An Independent Adjudicator (IA) has dismissed an objection to the proposed certification of the Alaska salmon fishery to the Marine Stewardship Council standard. Under the MSC objections procedure, the objectors now have an option to submit a new or amended notice within five working days, by 12 November.
The objection procedure does not permit the MSC to release details of any objection that is either provisionally or finally dismissed.
On 30 October, Wild Fish Conservancy and Watershed Watch Salmon Society, Skeena Wild Conservation Trust and Raincoast Conservation Foundation filed an objection claiming that Alaskan fishermen intercept too many salmon from endangered populations as the fish migrate through Alaskan waters on their way to spawning grounds in British Columbia and the continental U.S.

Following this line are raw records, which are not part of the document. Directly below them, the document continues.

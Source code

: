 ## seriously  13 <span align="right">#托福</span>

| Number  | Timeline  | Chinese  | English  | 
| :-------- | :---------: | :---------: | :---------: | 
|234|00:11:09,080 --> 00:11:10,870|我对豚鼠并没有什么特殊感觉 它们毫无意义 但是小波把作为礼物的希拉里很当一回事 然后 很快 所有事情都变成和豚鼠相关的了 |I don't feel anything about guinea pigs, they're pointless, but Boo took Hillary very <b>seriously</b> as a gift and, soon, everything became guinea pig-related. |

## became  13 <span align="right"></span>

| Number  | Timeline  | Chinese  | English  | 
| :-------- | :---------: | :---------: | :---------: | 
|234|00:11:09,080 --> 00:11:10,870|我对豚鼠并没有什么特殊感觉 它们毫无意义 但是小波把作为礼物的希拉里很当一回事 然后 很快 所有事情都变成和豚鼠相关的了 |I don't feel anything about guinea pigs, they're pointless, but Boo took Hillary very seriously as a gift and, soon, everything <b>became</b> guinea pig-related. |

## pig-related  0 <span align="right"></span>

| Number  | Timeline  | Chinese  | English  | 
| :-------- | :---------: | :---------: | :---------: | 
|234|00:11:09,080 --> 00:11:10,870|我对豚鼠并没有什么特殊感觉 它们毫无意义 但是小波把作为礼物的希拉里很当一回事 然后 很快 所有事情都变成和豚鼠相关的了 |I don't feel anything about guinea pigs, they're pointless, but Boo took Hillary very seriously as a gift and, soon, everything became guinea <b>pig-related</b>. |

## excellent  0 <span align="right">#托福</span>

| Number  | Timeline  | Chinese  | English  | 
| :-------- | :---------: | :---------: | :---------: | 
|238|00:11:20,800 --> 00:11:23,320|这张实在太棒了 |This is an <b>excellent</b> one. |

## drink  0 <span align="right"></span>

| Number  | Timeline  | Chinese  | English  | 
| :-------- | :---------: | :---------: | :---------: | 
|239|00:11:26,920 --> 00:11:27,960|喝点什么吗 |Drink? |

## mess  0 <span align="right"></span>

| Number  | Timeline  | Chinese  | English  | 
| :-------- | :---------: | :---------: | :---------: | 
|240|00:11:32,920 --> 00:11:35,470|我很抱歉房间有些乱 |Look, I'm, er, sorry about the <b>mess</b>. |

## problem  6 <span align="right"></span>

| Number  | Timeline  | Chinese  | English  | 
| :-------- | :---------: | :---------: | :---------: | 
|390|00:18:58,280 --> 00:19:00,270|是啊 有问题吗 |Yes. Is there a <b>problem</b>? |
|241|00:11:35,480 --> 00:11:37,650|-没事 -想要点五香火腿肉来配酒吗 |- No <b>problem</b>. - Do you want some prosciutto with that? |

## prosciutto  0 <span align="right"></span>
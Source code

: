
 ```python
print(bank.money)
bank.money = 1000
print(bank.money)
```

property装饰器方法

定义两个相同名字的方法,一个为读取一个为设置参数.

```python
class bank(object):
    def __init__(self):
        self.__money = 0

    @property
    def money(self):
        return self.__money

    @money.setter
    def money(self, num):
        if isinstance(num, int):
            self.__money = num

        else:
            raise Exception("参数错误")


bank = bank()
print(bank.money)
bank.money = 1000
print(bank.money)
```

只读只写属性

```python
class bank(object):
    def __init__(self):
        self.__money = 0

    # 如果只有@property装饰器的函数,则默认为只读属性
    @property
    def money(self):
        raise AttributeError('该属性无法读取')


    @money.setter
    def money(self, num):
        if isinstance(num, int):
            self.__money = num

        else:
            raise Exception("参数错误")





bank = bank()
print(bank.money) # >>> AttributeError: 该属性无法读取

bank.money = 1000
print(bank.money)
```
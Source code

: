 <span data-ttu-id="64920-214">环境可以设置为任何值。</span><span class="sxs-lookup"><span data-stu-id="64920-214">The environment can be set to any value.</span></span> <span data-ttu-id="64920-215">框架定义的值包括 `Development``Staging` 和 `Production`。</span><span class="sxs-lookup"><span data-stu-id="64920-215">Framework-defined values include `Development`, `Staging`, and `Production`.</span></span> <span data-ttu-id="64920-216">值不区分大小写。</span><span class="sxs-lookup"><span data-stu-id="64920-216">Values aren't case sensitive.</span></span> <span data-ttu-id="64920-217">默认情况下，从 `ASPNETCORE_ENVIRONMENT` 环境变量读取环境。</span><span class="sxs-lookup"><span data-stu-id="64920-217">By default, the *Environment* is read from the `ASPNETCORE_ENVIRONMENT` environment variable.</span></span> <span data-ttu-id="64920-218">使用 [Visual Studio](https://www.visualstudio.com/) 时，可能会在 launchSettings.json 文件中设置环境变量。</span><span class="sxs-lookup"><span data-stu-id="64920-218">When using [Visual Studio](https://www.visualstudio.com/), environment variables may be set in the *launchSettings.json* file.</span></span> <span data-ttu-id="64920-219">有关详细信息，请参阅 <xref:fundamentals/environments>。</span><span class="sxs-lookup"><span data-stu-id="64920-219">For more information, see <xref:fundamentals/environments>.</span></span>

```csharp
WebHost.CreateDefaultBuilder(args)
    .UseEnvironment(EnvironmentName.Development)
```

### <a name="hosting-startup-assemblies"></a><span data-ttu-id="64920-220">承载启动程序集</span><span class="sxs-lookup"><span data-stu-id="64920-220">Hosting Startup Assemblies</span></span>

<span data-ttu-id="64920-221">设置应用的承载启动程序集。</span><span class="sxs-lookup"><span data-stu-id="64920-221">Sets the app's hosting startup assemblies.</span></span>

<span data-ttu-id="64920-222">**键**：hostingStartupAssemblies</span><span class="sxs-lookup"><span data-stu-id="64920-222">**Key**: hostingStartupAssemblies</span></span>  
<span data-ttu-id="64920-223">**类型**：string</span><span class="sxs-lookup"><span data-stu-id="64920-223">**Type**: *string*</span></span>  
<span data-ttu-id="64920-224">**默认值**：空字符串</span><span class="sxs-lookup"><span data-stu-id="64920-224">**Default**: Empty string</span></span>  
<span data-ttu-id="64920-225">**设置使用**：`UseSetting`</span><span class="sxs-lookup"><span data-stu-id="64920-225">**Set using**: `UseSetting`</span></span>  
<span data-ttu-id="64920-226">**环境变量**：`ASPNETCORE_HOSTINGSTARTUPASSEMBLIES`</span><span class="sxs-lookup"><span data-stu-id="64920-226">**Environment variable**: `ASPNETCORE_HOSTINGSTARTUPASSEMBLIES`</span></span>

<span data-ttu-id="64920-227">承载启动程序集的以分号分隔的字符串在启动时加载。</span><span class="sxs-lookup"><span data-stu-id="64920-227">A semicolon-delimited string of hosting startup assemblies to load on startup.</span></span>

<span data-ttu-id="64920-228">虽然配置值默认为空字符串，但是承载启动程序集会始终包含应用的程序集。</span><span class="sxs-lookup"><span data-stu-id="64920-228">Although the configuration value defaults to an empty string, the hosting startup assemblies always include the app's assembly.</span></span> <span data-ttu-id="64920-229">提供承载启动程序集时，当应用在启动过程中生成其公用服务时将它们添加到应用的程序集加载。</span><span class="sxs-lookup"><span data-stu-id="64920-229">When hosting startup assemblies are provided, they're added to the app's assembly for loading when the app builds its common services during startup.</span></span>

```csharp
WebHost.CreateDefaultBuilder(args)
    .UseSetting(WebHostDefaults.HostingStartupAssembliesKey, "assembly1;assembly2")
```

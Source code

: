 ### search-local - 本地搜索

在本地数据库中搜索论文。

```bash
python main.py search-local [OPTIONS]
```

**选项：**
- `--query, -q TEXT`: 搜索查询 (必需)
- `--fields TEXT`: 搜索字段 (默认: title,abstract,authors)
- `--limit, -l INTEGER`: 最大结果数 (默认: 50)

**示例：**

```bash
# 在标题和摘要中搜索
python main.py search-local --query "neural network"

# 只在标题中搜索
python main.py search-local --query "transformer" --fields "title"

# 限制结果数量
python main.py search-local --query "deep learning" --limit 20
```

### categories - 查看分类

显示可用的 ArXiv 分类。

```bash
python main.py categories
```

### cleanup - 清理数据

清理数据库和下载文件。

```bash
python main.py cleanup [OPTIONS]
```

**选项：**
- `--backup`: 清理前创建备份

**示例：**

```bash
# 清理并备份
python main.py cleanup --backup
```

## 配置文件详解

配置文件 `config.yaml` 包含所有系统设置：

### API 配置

The official objection focused on the Southeast Alaska “unit of certification” where the groups would like the MSC to apply conservation conditions that would address the overfishing of wild Chinook, sockeye, and chum salmon, and require fishermen to report the numbers of steelhead trout that they take as by-catch and keep or discard.
“The Alaskans are good at not overfishing their own wild salmon runs”, said Kurt Beardslee of the Wild Fish Conservancy, “and we’d just like to see them extend the same conservation ethic to some of these salmon runs in BC, Washington, and Oregon that are in serious trouble.”
Thirteen out of 14 areas of Alaska’s salmon fishery were for recertification in early October. The assessment team said it would take additional time to conduct the assessment of the Prince William Sound fishery.